Especialistas na área da saúde cobram avanço no ritmo de vacinação contra a covid-19, em uma tentativa de reduzir internações em hospitais, o que ajudaria a economia. No Rio Grande do Sul, outro possível estímulo ao comércio vem da agropecuária, frisa Moraes.
Após a falta de chuva castigar as lavouras em 2020, o Estado deve colher safra recorde de soja neste ano. A melhora no campo tende a espalhar reflexos positivos na economia, compensando parte dos efeitos da crise sanitária, conclui o professor.
Só duas atividades têm desempenho positivo na pandemia
Das oito atividades que compõem o varejo, apenas duas tiveram crescimento no acumulado ao longo da pandemia no Rio Grande do Sul. Os segmentos comerciais com resultados positivos são o farmacêutico e o de supermercados e hipermercados, segundo o IBGE.
A crise sanitária começou em março de 2020 no Estado. De lá para cá, no acumulado de 12 meses até fevereiro de 2021, as vendas de artigos farmacêuticos, médicos, ortopédicos, de perfumaria e cosméticos tiveram alta de 6,4%. Trata-se do maior avanço entre as atividades pesquisadas. No caso de supermercados, hipermercados, produtos alimentícios, bebidas e fumo, o crescimento chegou a 3,7% no mesmo período.
A elevação nos dois segmentos tem relação com as mudanças de consumo geradas pela pandemia. Durante a crise, farmácias e supermercados seguiram em operação.
O setor supermercadista, por exemplo, chegou a suprir a demanda de estabelecimentos como restaurantes, que amargaram paralisação no atendimento presencial.
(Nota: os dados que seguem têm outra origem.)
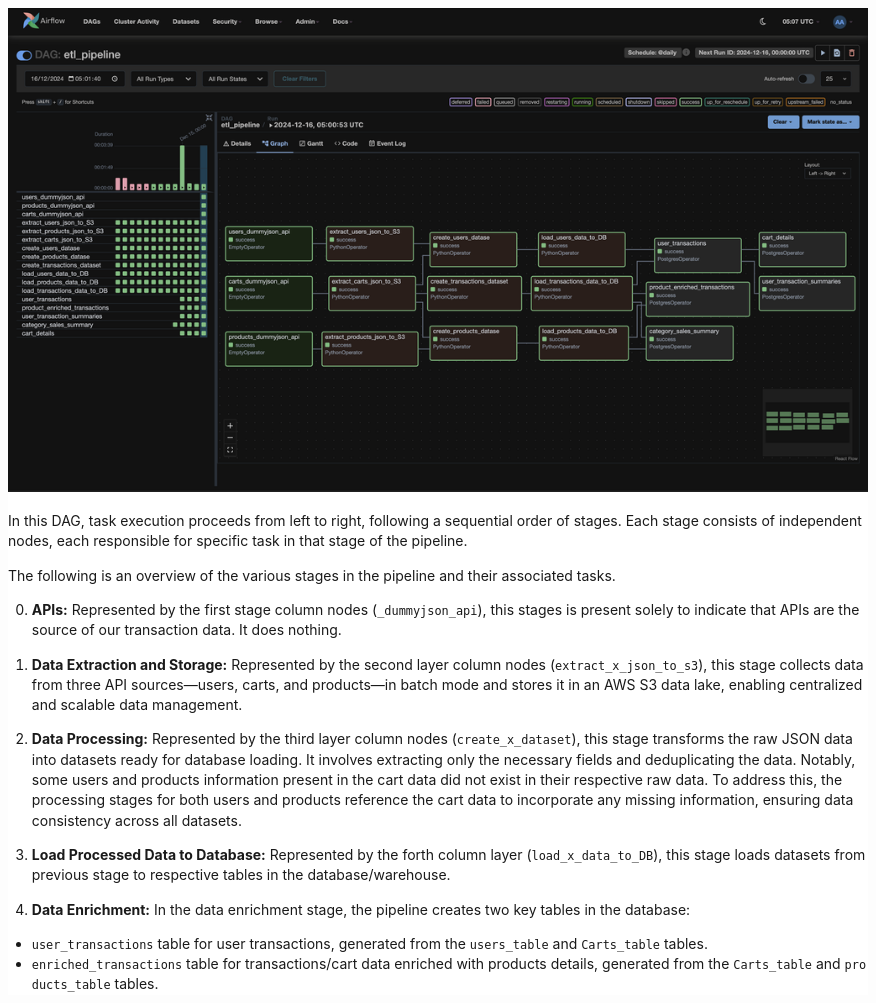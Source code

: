 ![dag-pipeline](./assets/dag-pipeline.png)

In this DAG, task execution proceeds from left to right, following a sequential order of stages. Each stage consists of independent nodes, each responsible for specific task in that stage of the pipeline.

The following is an overview of the various stages in the pipeline and their associated tasks.

0. **APIs:** Represented by the first stage column nodes (`_dummyjson_api`), this stages is present solely to indicate that APIs are the source of our transaction data. It does nothing.

1. **Data Extraction and Storage:** Represented by the second layer column nodes (`extract_x_json_to_s3`), this stage collects data from three API sources—users, carts, and products—in batch mode and stores it in an AWS S3 data lake, enabling centralized and scalable data management.

2. **Data Processing:**  Represented by the third layer column nodes (`create_x_dataset`), this stage transforms the raw JSON data into datasets ready for database loading. It involves extracting only the necessary fields and deduplicating the data. Notably, some users and products information present in the cart data did not exist in their respective raw data. To address this, the processing stages for both users and products reference the cart data to incorporate any missing information, ensuring data consistency across all datasets.

3. **Load Processed Data to Database:** Represented by the forth column layer (`load_x_data_to_DB`), this stage loads datasets from previous stage to respective tables in the database/warehouse.

4. **Data Enrichment:** In the data enrichment stage, the pipeline creates two key tables in the database:

- `user_transactions` table for user transactions, generated from the `users_table` and `Carts_table` tables.
- `enriched_transactions` table for transactions/cart data enriched with products details, generated from the `Carts_table` and `products_table` tables.
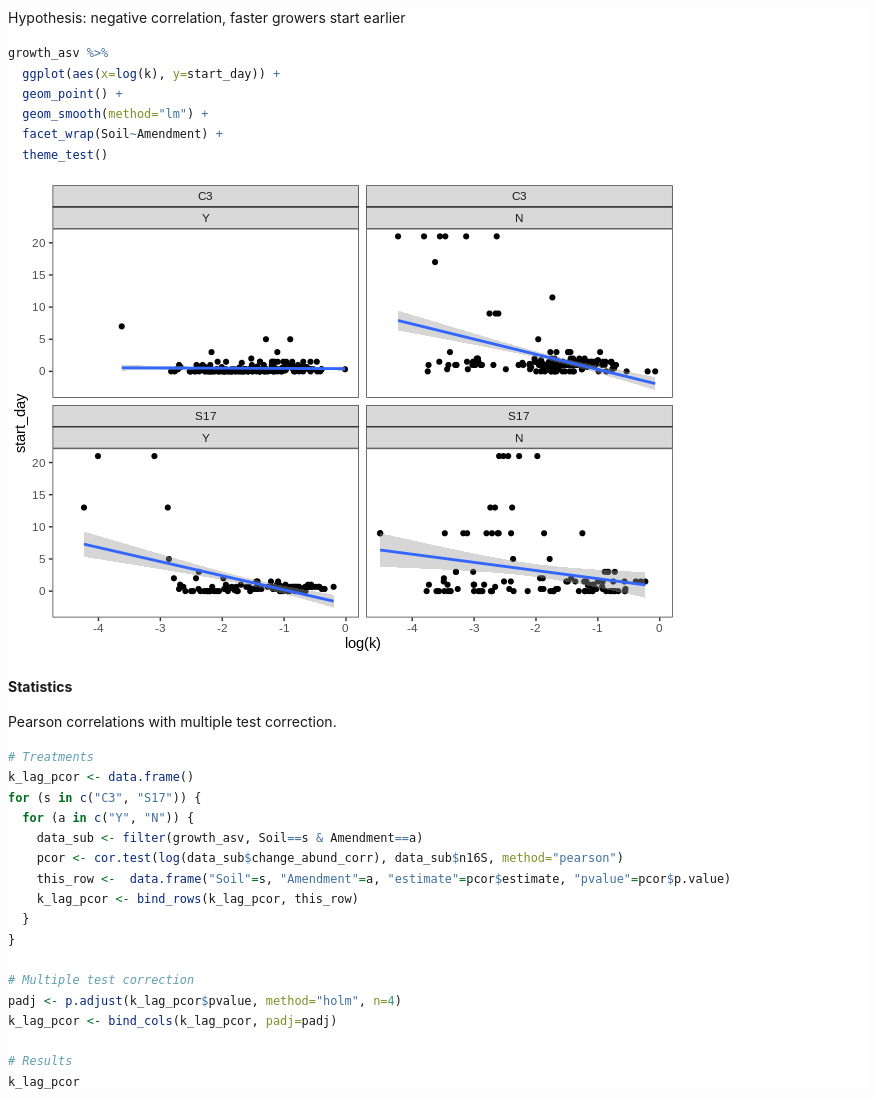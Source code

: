 Hypothesis: negative correlation, faster growers start earlier

``` r
growth_asv %>%
  ggplot(aes(x=log(k), y=start_day)) +
  geom_point() +
  geom_smooth(method="lm") +
  facet_wrap(Soil~Amendment) +
  theme_test() 
```

![](08_dunlop_growthparameters_files/figure-gfm/unnamed-chunk-16-1.png)

**Statistics**

Pearson correlations with multiple test correction.

``` r
# Treatments
k_lag_pcor <- data.frame()
for (s in c("C3", "S17")) {
  for (a in c("Y", "N")) {
    data_sub <- filter(growth_asv, Soil==s & Amendment==a)
    pcor <- cor.test(log(data_sub$change_abund_corr), data_sub$n16S, method="pearson")
    this_row <-  data.frame("Soil"=s, "Amendment"=a, "estimate"=pcor$estimate, "pvalue"=pcor$p.value)
    k_lag_pcor <- bind_rows(k_lag_pcor, this_row)
  }
}

# Multiple test correction
padj <- p.adjust(k_lag_pcor$pvalue, method="holm", n=4)
k_lag_pcor <- bind_cols(k_lag_pcor, padj=padj)

# Results
k_lag_pcor
```
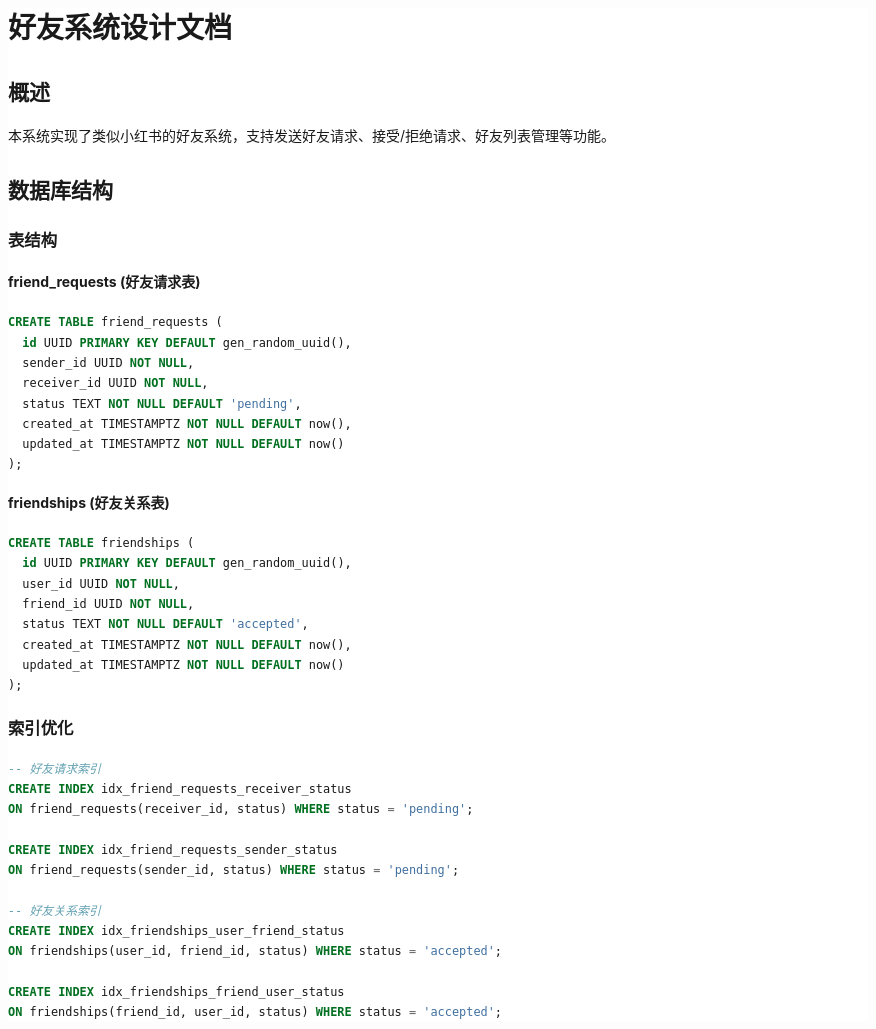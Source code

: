 # 好友系统设计文档

## 概述
本系统实现了类似小红书的好友系统，支持发送好友请求、接受/拒绝请求、好友列表管理等功能。

## 数据库结构

### 表结构

#### friend_requests (好友请求表)
```sql
CREATE TABLE friend_requests (
  id UUID PRIMARY KEY DEFAULT gen_random_uuid(),
  sender_id UUID NOT NULL,
  receiver_id UUID NOT NULL,
  status TEXT NOT NULL DEFAULT 'pending',
  created_at TIMESTAMPTZ NOT NULL DEFAULT now(),
  updated_at TIMESTAMPTZ NOT NULL DEFAULT now()
);
```

#### friendships (好友关系表)
```sql
CREATE TABLE friendships (
  id UUID PRIMARY KEY DEFAULT gen_random_uuid(),
  user_id UUID NOT NULL,
  friend_id UUID NOT NULL,
  status TEXT NOT NULL DEFAULT 'accepted',
  created_at TIMESTAMPTZ NOT NULL DEFAULT now(),
  updated_at TIMESTAMPTZ NOT NULL DEFAULT now()
);
```

### 索引优化
```sql
-- 好友请求索引
CREATE INDEX idx_friend_requests_receiver_status 
ON friend_requests(receiver_id, status) WHERE status = 'pending';

CREATE INDEX idx_friend_requests_sender_status 
ON friend_requests(sender_id, status) WHERE status = 'pending';

-- 好友关系索引  
CREATE INDEX idx_friendships_user_friend_status 
ON friendships(user_id, friend_id, status) WHERE status = 'accepted';

CREATE INDEX idx_friendships_friend_user_status 
ON friendships(friend_id, user_id, status) WHERE status = 'accepted';
```
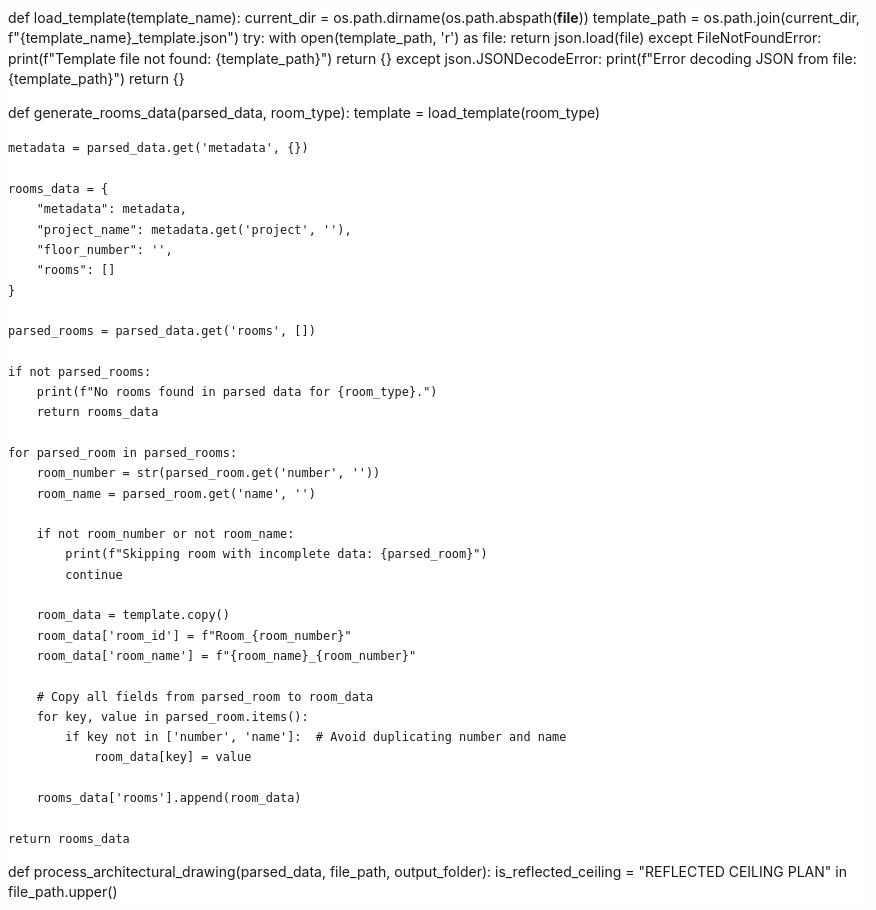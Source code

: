 def load_template(template_name):
    current_dir = os.path.dirname(os.path.abspath(__file__))
    template_path = os.path.join(current_dir, f"{template_name}_template.json")
    try:
        with open(template_path, 'r') as file:
            return json.load(file)
    except FileNotFoundError:
        print(f"Template file not found: {template_path}")
        return {}
    except json.JSONDecodeError:
        print(f"Error decoding JSON from file: {template_path}")
        return {}

def generate_rooms_data(parsed_data, room_type):
    template = load_template(room_type)
    
    metadata = parsed_data.get('metadata', {})
    
    rooms_data = {
        "metadata": metadata,
        "project_name": metadata.get('project', ''),
        "floor_number": '',
        "rooms": []
    }
    
    parsed_rooms = parsed_data.get('rooms', [])
    
    if not parsed_rooms:
        print(f"No rooms found in parsed data for {room_type}.")
        return rooms_data

    for parsed_room in parsed_rooms:
        room_number = str(parsed_room.get('number', ''))
        room_name = parsed_room.get('name', '')
        
        if not room_number or not room_name:
            print(f"Skipping room with incomplete data: {parsed_room}")
            continue
        
        room_data = template.copy()
        room_data['room_id'] = f"Room_{room_number}"
        room_data['room_name'] = f"{room_name}_{room_number}"
        
        # Copy all fields from parsed_room to room_data
        for key, value in parsed_room.items():
            if key not in ['number', 'name']:  # Avoid duplicating number and name
                room_data[key] = value
        
        rooms_data['rooms'].append(room_data)
    
    return rooms_data

def process_architectural_drawing(parsed_data, file_path, output_folder):
    is_reflected_ceiling = "REFLECTED CEILING PLAN" in file_path.upper()
    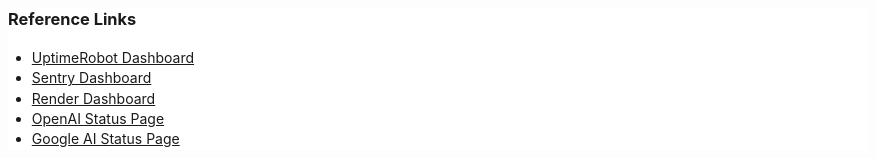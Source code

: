 ### Reference Links

- [UptimeRobot Dashboard](https://uptimerobot.com/dashboard)
- [Sentry Dashboard](https://sentry.io/organizations/your-org/issues/)
- [Render Dashboard](https://dashboard.render.com/)
- [OpenAI Status Page](https://status.openai.com/)
- [Google AI Status Page](https://status.cloud.google.com/)
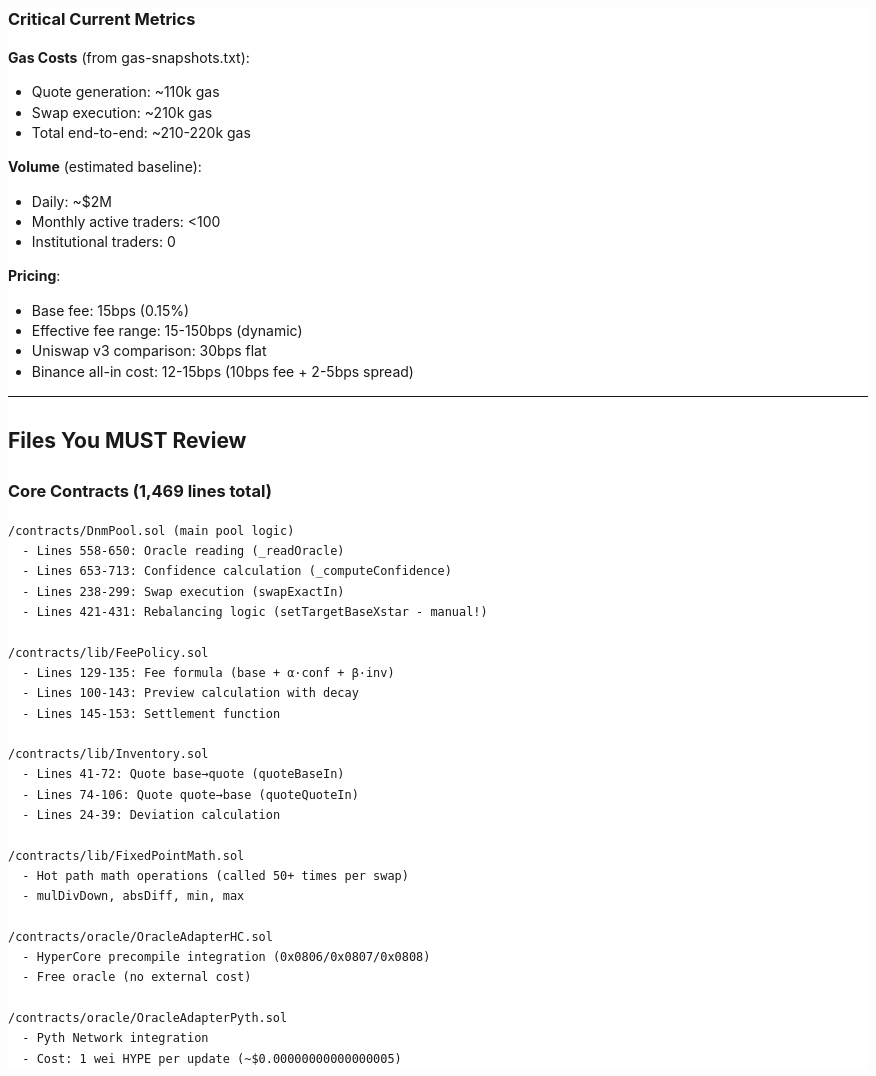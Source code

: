 ### Critical Current Metrics
**Gas Costs** (from gas-snapshots.txt):
- Quote generation: ~110k gas
- Swap execution: ~210k gas
- Total end-to-end: ~210-220k gas

**Volume** (estimated baseline):
- Daily: ~$2M
- Monthly active traders: <100
- Institutional traders: 0

**Pricing**:
- Base fee: 15bps (0.15%)
- Effective fee range: 15-150bps (dynamic)
- Uniswap v3 comparison: 30bps flat
- Binance all-in cost: 12-15bps (10bps fee + 2-5bps spread)

---

## Files You MUST Review

### Core Contracts (1,469 lines total)
```
/contracts/DnmPool.sol (main pool logic)
  - Lines 558-650: Oracle reading (_readOracle)
  - Lines 653-713: Confidence calculation (_computeConfidence)
  - Lines 238-299: Swap execution (swapExactIn)
  - Lines 421-431: Rebalancing logic (setTargetBaseXstar - manual!)

/contracts/lib/FeePolicy.sol
  - Lines 129-135: Fee formula (base + α·conf + β·inv)
  - Lines 100-143: Preview calculation with decay
  - Lines 145-153: Settlement function

/contracts/lib/Inventory.sol
  - Lines 41-72: Quote base→quote (quoteBaseIn)
  - Lines 74-106: Quote quote→base (quoteQuoteIn)
  - Lines 24-39: Deviation calculation

/contracts/lib/FixedPointMath.sol
  - Hot path math operations (called 50+ times per swap)
  - mulDivDown, absDiff, min, max

/contracts/oracle/OracleAdapterHC.sol
  - HyperCore precompile integration (0x0806/0x0807/0x0808)
  - Free oracle (no external cost)

/contracts/oracle/OracleAdapterPyth.sol
  - Pyth Network integration
  - Cost: 1 wei HYPE per update (~$0.00000000000000005)
```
Devido ao isolamento, parte da população trocou a alimentação fora de casa pelo preparo de refeições dentro do lar.
Entre as atividades pesquisadas pelo IBGE, o segmento de livros, jornais, revistas e papelaria teve a maior queda no acumulado até fevereiro, de 46,2%. Tecidos, vestuário e calçados registraram baixa de 30,8%, enquanto equipamentos e materiais para escritório, informática e comunicação recuaram 25%.